President Biden, desperate to provide lift to his sagging approval ratings, has released his "plan for fighting inflation" and it’s a doozy.
For too long, the president didn’t have a plan, because it served his interests to say inflation was only “transitory.” “Who you gonna believe,” he seemed to ask us, “me and [Federal Reserve Chair] Jay [Powell], or your lyin’ eyes at the grocery store?”
To reassure us that he’s serious about this, he took to the pages of The Wall Street Journal.

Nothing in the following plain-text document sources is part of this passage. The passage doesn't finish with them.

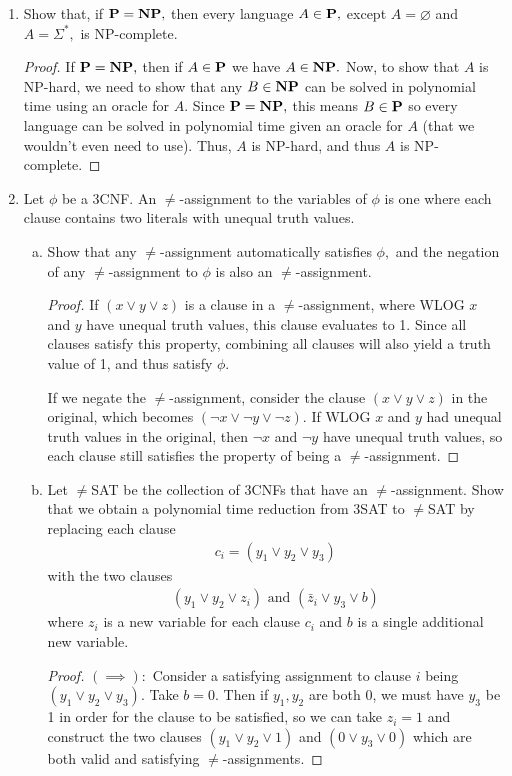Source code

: \documentclass{article}
\begin{document}
\begin{enumerate}
		\newpage
	\item Show that, if $\bf{P}=\bf{NP},$ then every language $A\in\bf{P},$ except $A=\varnothing$ and $A=\Sigma^*,$ is NP-complete.
		\begin{proof}
			If $\bf{P}=\bf{NP},$ then if $A\in\bf{P}$ we have $A\in\bf{NP}.$ Now, to show that $A$ is NP-hard, we need to show that any $B\in\bf{NP}$ can be solved in polynomial time using an oracle for $A.$ Since $\bf{P}=\bf{NP},$ this means $B\in \bf{P}$ so every language can be solved in polynomial time given an oracle for $A$ (that we wouldn't even need to use). Thus, $A$ is NP-hard, and thus $A$ is NP-complete. 
		\end{proof}

		\newpage
	\item Let $\phi$ be a 3CNF. An $\neq$-assignment to the variables of $\phi$ is one where each clause contains two literals with unequal truth values.
		\begin{enumerate}[(a)]
			\item Show that any $\neq$-assignment automatically satisfies $\phi,$ and the negation of any $\neq$-assignment to $\phi$ is also an $\neq$-assignment.
				\begin{proof}
					If $(x\vee y\vee z)$ is a clause in a $\neq$-assignment, where WLOG $x$ and $y$ have unequal truth values, this clause evaluates to 1. Since all clauses satisfy this property, combining all clauses will also yield a truth value of 1, and thus satisfy $\phi.$

					If we negate the $\neq$-assignment, consider the clause $(x\vee y\vee z)$ in the original, which becomes $(\neg x\vee\neg y\vee\neg z).$ If WLOG $x$ and $y$ had unequal truth values in the original, then $\neg x$ and $\neg y$ have unequal truth values, so each clause still satisfies the property of being a $\neq$-assignment.
				\end{proof}

			\item Let $\neq$SAT be the collection of 3CNFs that have an $\neq$-assignment. Show that we obtain a polynomial time reduction from 3SAT to $\neq$SAT by replacing each clause
				\begin{align*}
					c_i=\left( y_1\vee y_2\vee y_3 \right)
				\end{align*}
				with the two clauses
				\begin{align*}
					\left( y_1\vee y_2\vee z_i \right)\text{ and } \left(\bar z_i\vee y_3\vee b\right)
				\end{align*}
				where $z_i$ is a new variable for each clause $c_i$ and $b$ is a single additional new variable.
				\begin{proof}
					$(\implies):$ Consider a satisfying assignment to clause $i$ being $(y_1\vee y_2\vee y_3).$ Take $b=0.$ Then if $y_1, y_2$ are both 0, we must have $y_3$ be 1 in order for the clause to be satisfied, so we can take $z_i=1$ and construct the two clauses $(y_1\vee y_2\vee 1)$ and $(0\vee y_3\vee 0)$ which are both valid and satisfying $\neq$-assignments. 
					

\end{proof}
\end{enumerate}
\end{enumerate}
\end{document}
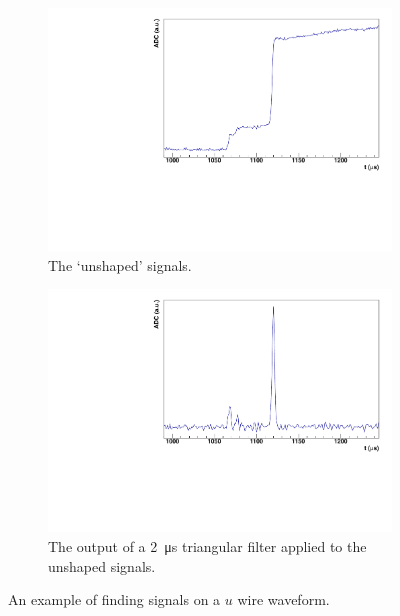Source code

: \documentclass[herrin-thesis.tex]{subfiles}
\begin{document}
\begin{figure}
\begin{subfigure}[t]{0.48\textwidth}
		\centering
		\includegraphics[width=\textwidth]{./plots/data_signal_finding_unshaped.pdf}
		\caption[Unshaped signals]{The `unshaped' signals.}
		\label{fig:data_signal_finding_unshaped}
	\end{subfigure}\hfill%
	\begin{subfigure}[t]{0.48\textwidth}
		\centering
		\includegraphics[width=\textwidth]{./plots/data_signal_finding_msf.pdf}
		\caption[Multiple signal finger output]{The output of a \SI{2}{\micro\s} triangular filter applied to the unshaped signals.}
		\label{fig:data_signal_finding_msf}
	\end{subfigure}
	\caption[The signal-finding process]{An example of finding signals on a \(u\) wire waveform.}
	\label{fig:data_signal_finding}
\end{figure}
\end{document}
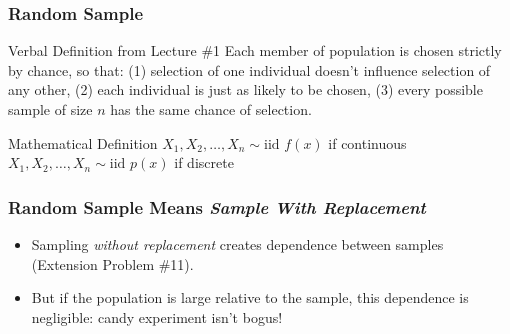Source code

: \begin{frame}
\frametitle{Random Sample}

\begin{block}{Verbal Definition from Lecture \#1}
Each member of population is chosen strictly by chance, so that: (1) selection of one individual doesn't influence selection of any other, (2) each individual is just as likely to be chosen, (3) every possible sample of size $n$ has the same chance of selection.
\end{block}

\begin{alertblock}{Mathematical Definition}
	$X_1, X_2, \hdots, X_n \sim \mbox{iid } f(x)$ if continuous\\
  $X_1, X_2, \hdots, X_n \sim \mbox{iid } p(x)$ if discrete
\end{alertblock}

\end{frame}

\begin{frame}
  \frametitle{Random Sample Means \emph{Sample With Replacement}}


\begin{itemize}
  \item Sampling \emph{without replacement} creates dependence between samples (Extension Problem \#11).
  \item But if the population is large relative to the sample, this dependence is negligible: candy experiment isn't bogus!
\end{itemize}
\end{frame}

Biden’s first exaggeration appears in the opening line of the third paragraph: “In January 2021, when I took office, the recovery had stalled.…“ In that and succeeding paragraphs, he takes credit for all manner of things: “The job market is the strongest since the post-World War II era," “A higher percentage of Americans reported feeling financially comfortable at the end of 2021 than at any time since the survey began in 2013," “Business investment is up 20%," “The U.S. is in a better economic position than almost any other country," and “The U.S. economy may grow faster this year than China’s economy for the first time since 1976.”
Biden’s assertion that the economy had “stalled” is important. So is the presence (absence?) of the dog that didn’t bark – that is, the shutdown-induced retrenchment in the economy. Together, they build the foundation for the rest of his argument.
A weak foundation it is.
First, by what measure does Biden allege the recovery “stalled”?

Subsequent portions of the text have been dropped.